● Task to complete
From the line containing "## 卡巴斯基和巴基斯坦有什么关系" down to the line containing "- Test all animation", copy out the entries below exactly, both lines included, and nothing else; pictures do not belong in the copy.

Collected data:
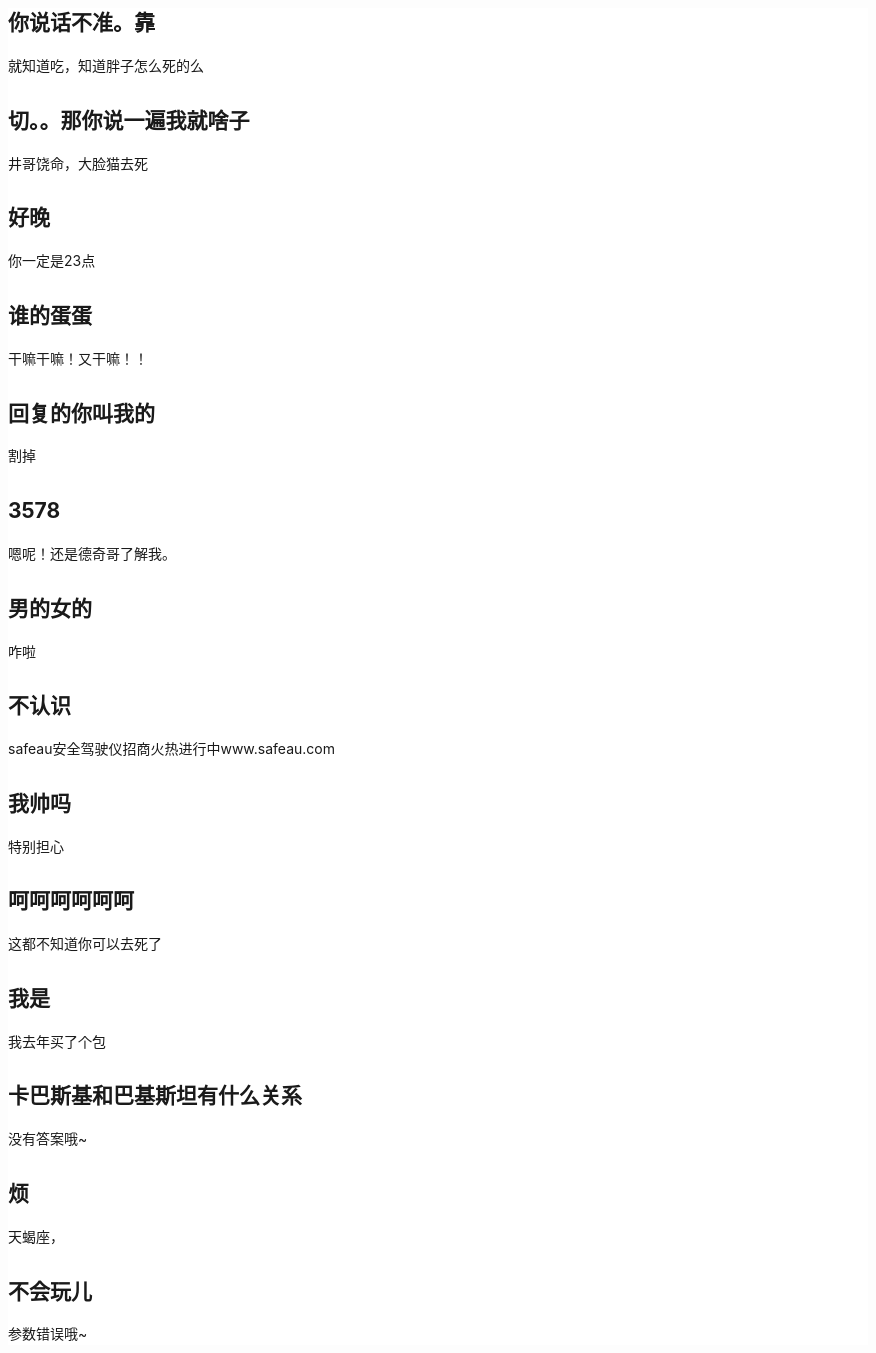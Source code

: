 ## 你说话不准。靠
就知道吃，知道胖子怎么死的么

## 切。。那你说一遍我就啥子
井哥饶命，大脸猫去死

## 好晚
你一定是23点

## 谁的蛋蛋
干嘛干嘛！又干嘛！！

## 回复的你叫我的
割掉

## 3578
嗯呢！还是德奇哥了解我。

## 男的女的
咋啦

## 不认识
safeau安全驾驶仪招商火热进行中www.safeau.com

## 我帅吗
特别担心

## 呵呵呵呵呵呵
这都不知道你可以去死了

## 我是
我去年买了个包

## 卡巴斯基和巴基斯坦有什么关系
没有答案哦~

## 烦
天蝎座，

## 不会玩儿
参数错误哦~
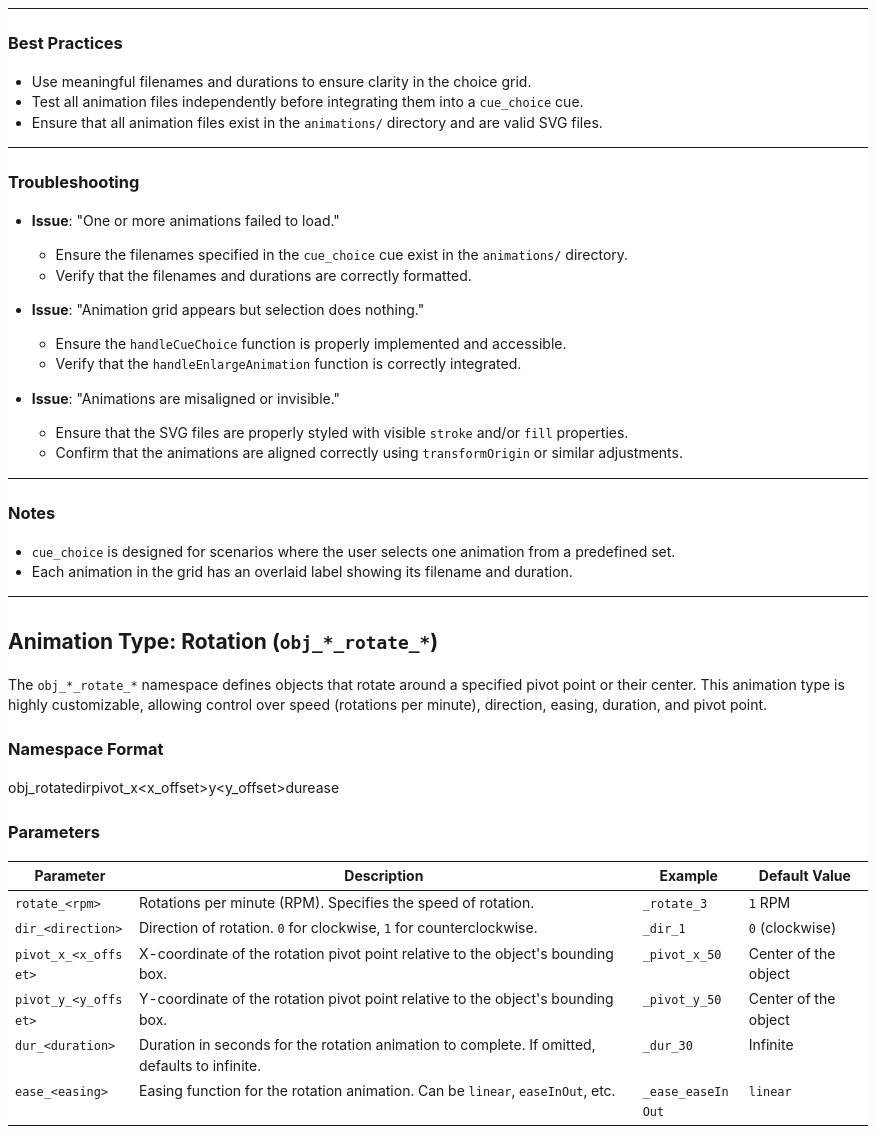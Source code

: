   ---

  ### Best Practices
  - Use meaningful filenames and durations to ensure clarity in the choice grid.
  - Test all animation files independently before integrating them into a `cue_choice` cue.
  - Ensure that all animation files exist in the `animations/` directory and are valid SVG files.

  ---

  ### Troubleshooting
  - **Issue**: "One or more animations failed to load."
    - Ensure the filenames specified in the `cue_choice` cue exist in the `animations/` directory.
    - Verify that the filenames and durations are correctly formatted.

  - **Issue**: "Animation grid appears but selection does nothing."
    - Ensure the `handleCueChoice` function is properly implemented and accessible.
    - Verify that the `handleEnlargeAnimation` function is correctly integrated.

  - **Issue**: "Animations are misaligned or invisible."
    - Ensure that the SVG files are properly styled with visible `stroke` and/or `fill` properties.
    - Confirm that the animations are aligned correctly using `transformOrigin` or similar adjustments.

  ---

  ### Notes
  - `cue_choice` is designed for scenarios where the user selects one animation from a predefined set.
  - Each animation in the grid has an overlaid label showing its filename and duration.

---
## Animation Type: Rotation (`obj_*_rotate_*`)

The `obj_*_rotate_*` namespace defines objects that rotate around a specified pivot point or their center. This animation type is highly customizable, allowing control over speed (rotations per minute), direction, easing, duration, and pivot point.

### **Namespace Format**
obj_<id>rotate<rpm>dir<direction>pivot_x<x_offset>y<y_offset>dur<duration>ease<easing>

### **Parameters**
| Parameter              | Description                                                                                     | Example                     | Default Value           |
|------------------------|-------------------------------------------------------------------------------------------------|-----------------------------|-------------------------|
| `rotate_<rpm>`         | Rotations per minute (RPM). Specifies the speed of rotation.                                    | `_rotate_3`                 | `1` RPM                |
| `dir_<direction>`      | Direction of rotation. `0` for clockwise, `1` for counterclockwise.                             | `_dir_1`                    | `0` (clockwise)        |
| `pivot_x_<x_offset>`   | X-coordinate of the rotation pivot point relative to the object's bounding box.                 | `_pivot_x_50`               | Center of the object   |
| `pivot_y_<y_offset>`   | Y-coordinate of the rotation pivot point relative to the object's bounding box.                 | `_pivot_y_50`               | Center of the object   |
| `dur_<duration>`       | Duration in seconds for the rotation animation to complete. If omitted, defaults to infinite.   | `_dur_30`                   | Infinite               |
| `ease_<easing>`        | Easing function for the rotation animation. Can be `linear`, `easeInOut`, etc.                 | `_ease_easeInOut`           | `linear`               |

● Completed exercise
## 卡巴斯基和巴基斯坦有什么关系
没有答案哦~

## 烦
天蝎座，

## 不会玩儿
参数错误哦~
Source code

:   ---

  ### Best Practices
  - Use meaningful filenames and durations to ensure clarity in the choice grid.
  - Test all animation files independently before integrating them into a `cue_choice` cue.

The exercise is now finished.